Sportvereine sollten für Kinder und Jugendliche ein Ort der Sicherheit und des Spaßes sein - doch in diesem geschützten Raum ereignen sich immer wieder sexuelle Missbrauchs-Taten. Auch in Prien wird aktuell ermittelt. Wo Eltern und Vereine Hilfe und Tipps bekommen.

Prien Es geht um einen Vorfall aus dem Sommer 2024: Wie das OVB erfuhr, ermittelt die Staatsanwaltschaft Traunstein gegen einen ehemaligen Trainer der Fußballabteilung des TuS Prien wegen des Verdachts der sexuellen Belästigung. Die Staatsanwaltschaft spricht von einem Anfangsverdacht, dieser setzte „lediglich voraus, dass es zureichende tatsächliche Anhaltspunkte dafür gibt, dass der Beschuldigte möglicherweise eine verfolgbare Straftat begangen hat“, so Rainer Vietze, Pressesprecher der Staatsanwaltschaft Traunstein.

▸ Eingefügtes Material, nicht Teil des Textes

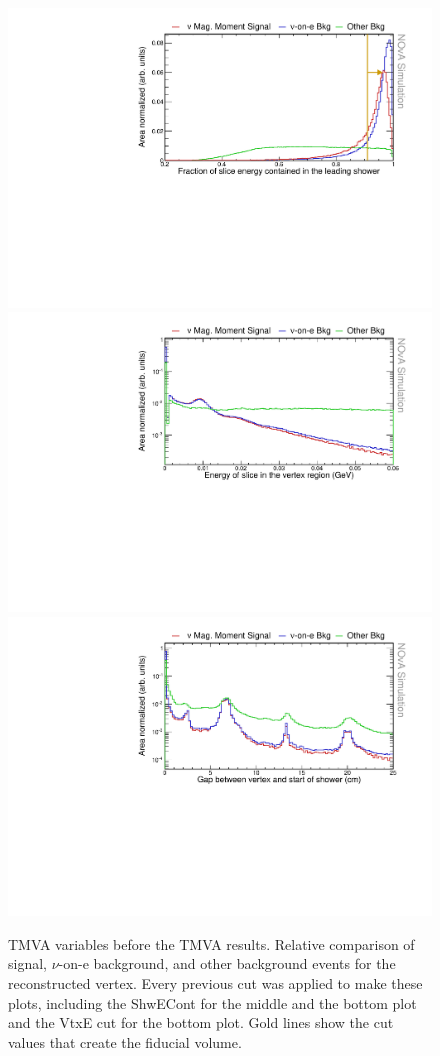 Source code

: \begin{figure}[hbtp]
\centering
\includegraphics[width=.9\textwidth]{Plots/NuMMEventSelection/N1Cut_shwEFracPre.pdf}
\includegraphics[width=.9\textwidth]{Plots/NuMMEventSelection/LogY_N1Cut_vtxEPre.pdf}
\includegraphics[width=.9\textwidth]{Plots/NuMMEventSelection/LogY_N1Cut_gapPre.pdf}
\caption{TMVA variables before the TMVA results. Relative comparison of signal, $\nu$-on-e background, and other background events for the reconstructed vertex. Every previous cut was applied to make these plots, including the ShwECont for the middle and the bottom plot and the VtxE cut for the bottom plot. Gold lines show the cut values that create the fiducial volume.}
\label{fig:SingleShowerCutsOld}
\end{figure}


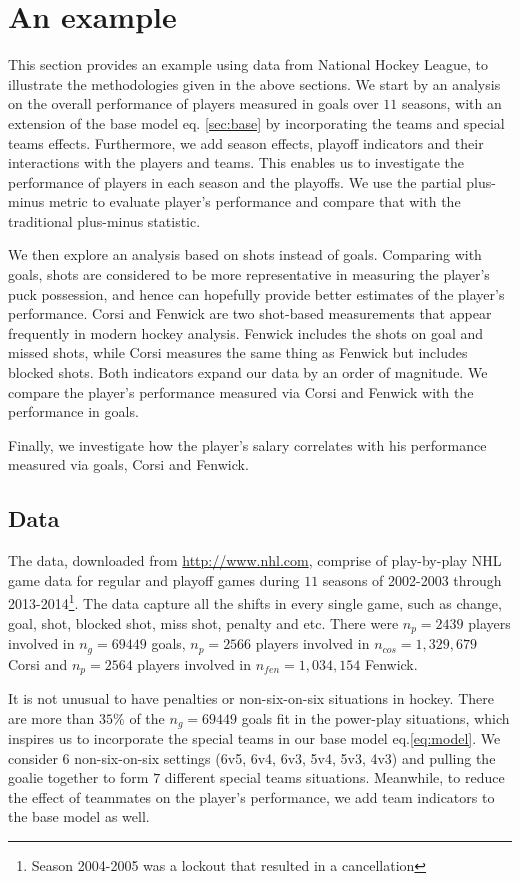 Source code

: \section{An example}
\label{sec:example}
This section provides an example using data from National Hockey League, to illustrate the methodologies given in the above sections. We start by an analysis on the overall performance of players measured in goals over $11$ seasons, with an extension of the base model eq. \eqref{sec:base} by incorporating the teams and special teams effects. Furthermore, we add season effects, playoff indicators and their interactions with the players and teams. This enables us to investigate the performance of players in each season and the playoffs. We use the partial plus-minus metric to evaluate player's performance and compare that with the traditional plus-minus statistic.

We then explore an analysis based on shots instead of goals. Comparing with goals, shots are considered to be more representative in measuring the player's puck possession, and hence can hopefully provide better estimates of the player's performance. Corsi and Fenwick are two shot-based measurements that appear frequently in modern hockey analysis. Fenwick includes the shots on goal and missed shots, while Corsi measures the same thing as Fenwick but includes blocked shots. Both indicators expand our data by an order of magnitude. We compare the player's performance measured via Corsi and Fenwick with the performance in goals.

Finally, we investigate how the player's salary correlates with his performance measured via goals, Corsi and Fenwick.

\subsection{Data}
The data, downloaded from \url{http://www.nhl.com}, comprise of play-by-play NHL game data for regular and playoff games during $11$ seasons of 2002-2003 through 2013-2014\footnote{Season 2004-2005 was a lockout that resulted in a cancellation}. The data capture all the shifts in every single game, such as change, goal, shot, blocked shot, miss shot, penalty and etc. There were $n_p=2439$ players involved in $n_g=69449$ goals, $n_p=2566$ players involved in $n_{cos}=1,329,679$ Corsi and $n_p=2564$ players involved in $n_{fen}=1,034,154$ Fenwick.

It is not unusual to have penalties or non-six-on-six situations in hockey. There are more than $35\%$ of the $n_g=69449$ goals fit in the power-play situations, which inspires us to incorporate the special teams in our base model eq.\eqref{eq:model}. We consider $6$ non-six-on-six settings (6v5, 6v4, 6v3, 5v4, 5v3, 4v3) and pulling the goalie together to form $7$ different special teams situations. Meanwhile, to reduce the effect of teammates on the player's performance, we add team indicators to the base model as well.

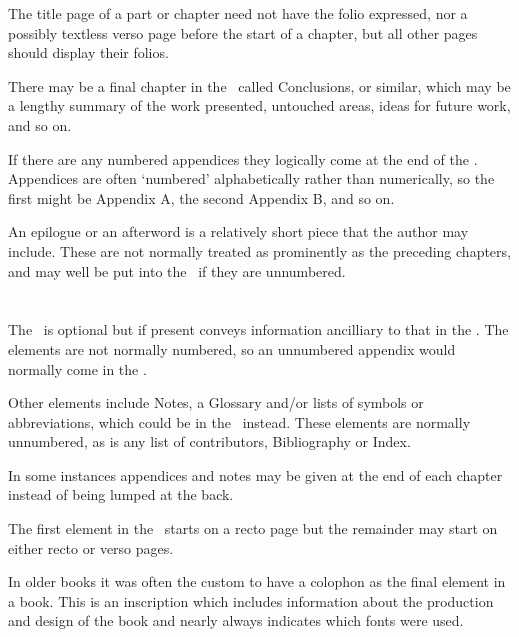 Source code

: \documentclass[10pt,a4paper,extrafontsizes]{memoir}
\begin{document}
\begin{paracol}{2}
    The title page of a part
 or chapter need not have the folio expressed, nor
a possibly textless verso page before the start of a chapter, but all other 
pages should display their folios.

    There may be a final chapter in the \pixmainmatter\ called Conclusions, 
or similar, which may be a lengthy summary of the work presented, untouched
areas, ideas for future work, and so on.

    If there are any numbered appendices 
they logically come at the end of
the \pixmainmatter. Appendices are often `numbered' alphabetically rather
than numerically, so the first might be Appendix A, the second Appendix B,
and so on.

    An epilogue or an afterword is a 
relatively short piece that the author may
include. These are not normally treated as prominently as the preceding
chapters, and may well be put into the \pixbackmatter\ if they are 
unnumbered.
\end{paracol}

\section{\prBackmatter}

\begin{paracol}{2}
\switchEng
    The \pixbackmatter\
is optional but if present conveys information ancilliary
to that in the \pixmainmatter. The elements are not normally numbered, so an
unnumbered appendix\index{appendix} would normally come in the \pixbackmatter.

    Other elements include Notes, a Glossary
 and/or lists of symbols or 
abbreviations, which could be in the 
\pixfrontmatter\ instead. These elements 
are normally unnumbered, as is any list of contributors, 
Bibliography\index{bibliography} or Index\index{index}.

    In some instances appendices 
and notes may be given at the end of each
chapter instead of being lumped at the back.

    The first element in the \pixbackmatter\ starts on a recto page but the 
remainder may start on either recto or verso pages.

    In older books it was often the custom to have a colophon
as the final element in a book. This is an inscription which includes 
information about the production and design of the book and nearly 
always indicates which fonts\index{font} were used.
\end{paracol}
\end{document}
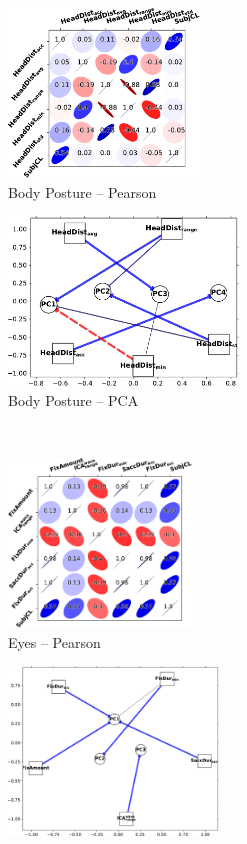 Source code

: \documentclass[output=paper]{langsci/langscibook}
\begin{document}
\begin{figure}
    \begin{subfigure}{0.5\textwidth}\centering
        \includegraphics[height=4.5cm]{figures/bodyposture-pearson-cropped.pdf}
        \caption{Body Posture -- Pearson}
    \end{subfigure}%
    \begin{subfigure}{0.5\textwidth}\centering
        \includegraphics[height=4.5cm]{figures/bodyposture-PCA-cropped.pdf}
        \caption{Body Posture -- PCA}
    \end{subfigure}\bigskip\\
    \begin{subfigure}{0.5\textwidth}\centering
        \includegraphics[height=4.5cm]{figures/eyes-pearson-cropped.pdf}
        \caption{Eyes -- Pearson}
    \end{subfigure}%
    \begin{subfigure}{0.5\textwidth}\centering
        \includegraphics[height=4.5cm]{figures/eyes-PCA-cropped.pdf}

\end{subfigure}
\end{figure}
\end{document}
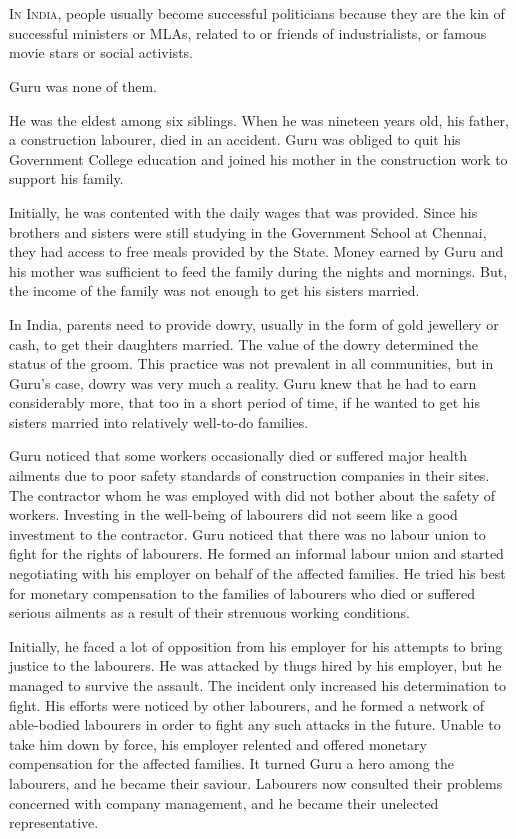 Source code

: \chapter{}

\lettrine{I}{n India}, people usually become successful politicians because they are the kin
of successful ministers or MLAs, related to or friends of industrialists, or famous
movie stars or social activists.

Guru was none of them.

He was the eldest among six siblings. When he was nineteen years old, his
father, a construction labourer, died in an accident. Guru was obliged to quit
his Government College education and joined his mother in the construction work
to support his family.

Initially, he was contented with the daily wages that was provided. Since his
brothers and sisters were still studying in the Government School at Chennai,
they had access to free meals provided by the State. Money earned by Guru and
his mother was sufficient to feed the family during the nights and mornings.
But, the income of the family was not enough to get his sisters married.

In India, parents need to provide dowry, usually in the form of gold jewellery
or cash, to get their
daughters married. The value of the dowry determined the status of the groom.
This practice was not prevalent in all communities, but in Guru's case, dowry
was very much a reality. Guru knew that he had to earn considerably more, that
too in a short period of time, if he wanted to get his sisters married into
relatively well-to-do families.

Guru noticed that some workers occasionally died or suffered major health
ailments due to poor safety standards of construction companies in their sites. The
contractor whom he was employed with did not bother about the safety of workers.
Investing in the well-being of labourers did not seem like a good investment to
the contractor. Guru noticed that there was no labour union to fight for the
rights of labourers. He formed an informal labour union and started negotiating
with his employer on behalf of the affected families. He tried his best for
monetary compensation to the families of labourers who died or suffered serious
ailments as a result of their strenuous working conditions.

Initially, he faced a lot of opposition from his employer for his attempts to
bring justice to the labourers. He was attacked by thugs hired by his employer,
but he managed to survive the assault. The incident only increased his
determination to fight. His efforts were noticed by other labourers, and he formed
a network of able-bodied labourers in order to fight any such attacks in the
future. Unable to take him down by force, his employer relented and offered
monetary compensation for the affected families. It turned Guru a hero among the
labourers, and he became their saviour. Labourers now consulted their problems
concerned with company management, and he became their unelected representative.

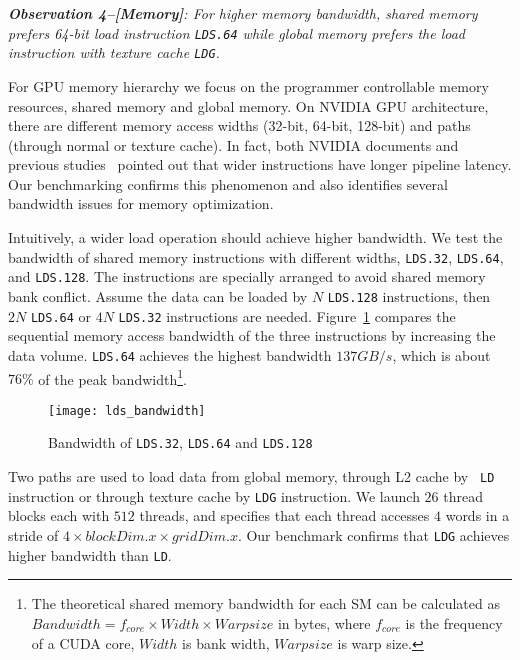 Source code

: {\em {\bf Observation 4--[Memory]}: For higher memory bandwidth, shared memory prefers 64-bit load 
instruction {\tt LDS.64} while global memory prefers the load instruction with texture cache {\tt LDG}.}

For GPU memory hierarchy we focus on the programmer controllable memory resources, shared memory and global memory. 
On NVIDIA GPU architecture, there are different memory access widths (32-bit, 64-bit, 128-bit) and paths (through normal or texture cache). 
In fact, both NVIDIA documents and previous studies~\cite{tan} pointed out that wider 
instructions have longer pipeline latency.
Our benchmarking confirms this phenomenon and also identifies several bandwidth issues for memory optimization.


Intuitively, a wider load operation should achieve higher bandwidth. 
We test the bandwidth of shared memory instructions with different widths, {\tt LDS.32}, {\tt LDS.64},
and {\tt LDS.128}. 
The instructions are specially arranged to avoid shared memory bank conflict. 
Assume the data can be loaded by $N$ {\tt LDS.128} instructions, 
then $2N$ {\tt LDS.64} or $4N$ {\tt LDS.32} instructions are needed.
Figure~\ref{fig:lds_bw} compares the sequential memory access bandwidth of the three instructions by increasing the data volume. 
{\tt LDS.64} achieves the highest bandwidth $137GB/s$, which is about $76\%$ of the peak bandwidth\footnote{The 
theoretical shared memory bandwidth for each SM can be calculated as $Bandwidth = f_{core} \times Width \times Warpsize$ in
bytes, where $f_{core}$ is the frequency of a CUDA core, $Width$ is bank width, $Warpsize$ is warp size.}.

\begin{figure}[htbp]
\begin{center}
\texttt{[image: lds\_bandwidth]}
    \caption{ Bandwidth of {\tt LDS.32}, {\tt LDS.64} and {\tt LDS.128}}
\label{fig:lds_bw}
\end{center}
\end{figure}

Two paths are used to load data from global memory, through L2 cache by {\tt
LD} instruction or through texture cache by {\tt LDG} instruction. 
We launch $26$ thread blocks each with $512$ threads, and specifies that each thread accesses $4$ words in a stride of $4 \times blockDim.x \times gridDim.x$. 
Our benchmark confirms that {\tt LDG} achieves higher bandwidth than {\tt LD}.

Derzeit dauere das Ermittlungsverfahren an und die sichergestellten elektronischen Datenträger werden ausgewertet. „Diese Auswertung wird voraussichtlich noch mindestens mehrere Monate dauern“, schreibt der Oberstaatsanwalt auf OVB-Anfrage. Sexueller Missbrauch in Sportvereinen sind keine Seltenheit. Eine Studie aus dem Jahr 2022 mit über 4.000 Teilnehmenden kam zu dem Ergebnis, dass 26 Prozent der Befragten mindestens einmal sexualisierte Grenzverletzungen oder Belästigungen ohne Körperkontakt im Kontext des Sportverein erlebten. 19 Prozent erfuhren mindestens einmal sexualisierte Grenzverletzungen, Belästigung oder Gewalt mit Körperkontakt, z.B. sexuelle Berührungen oder sexuelle Handlungen gegen den Willen.

Was ist sexueller Missbrauch?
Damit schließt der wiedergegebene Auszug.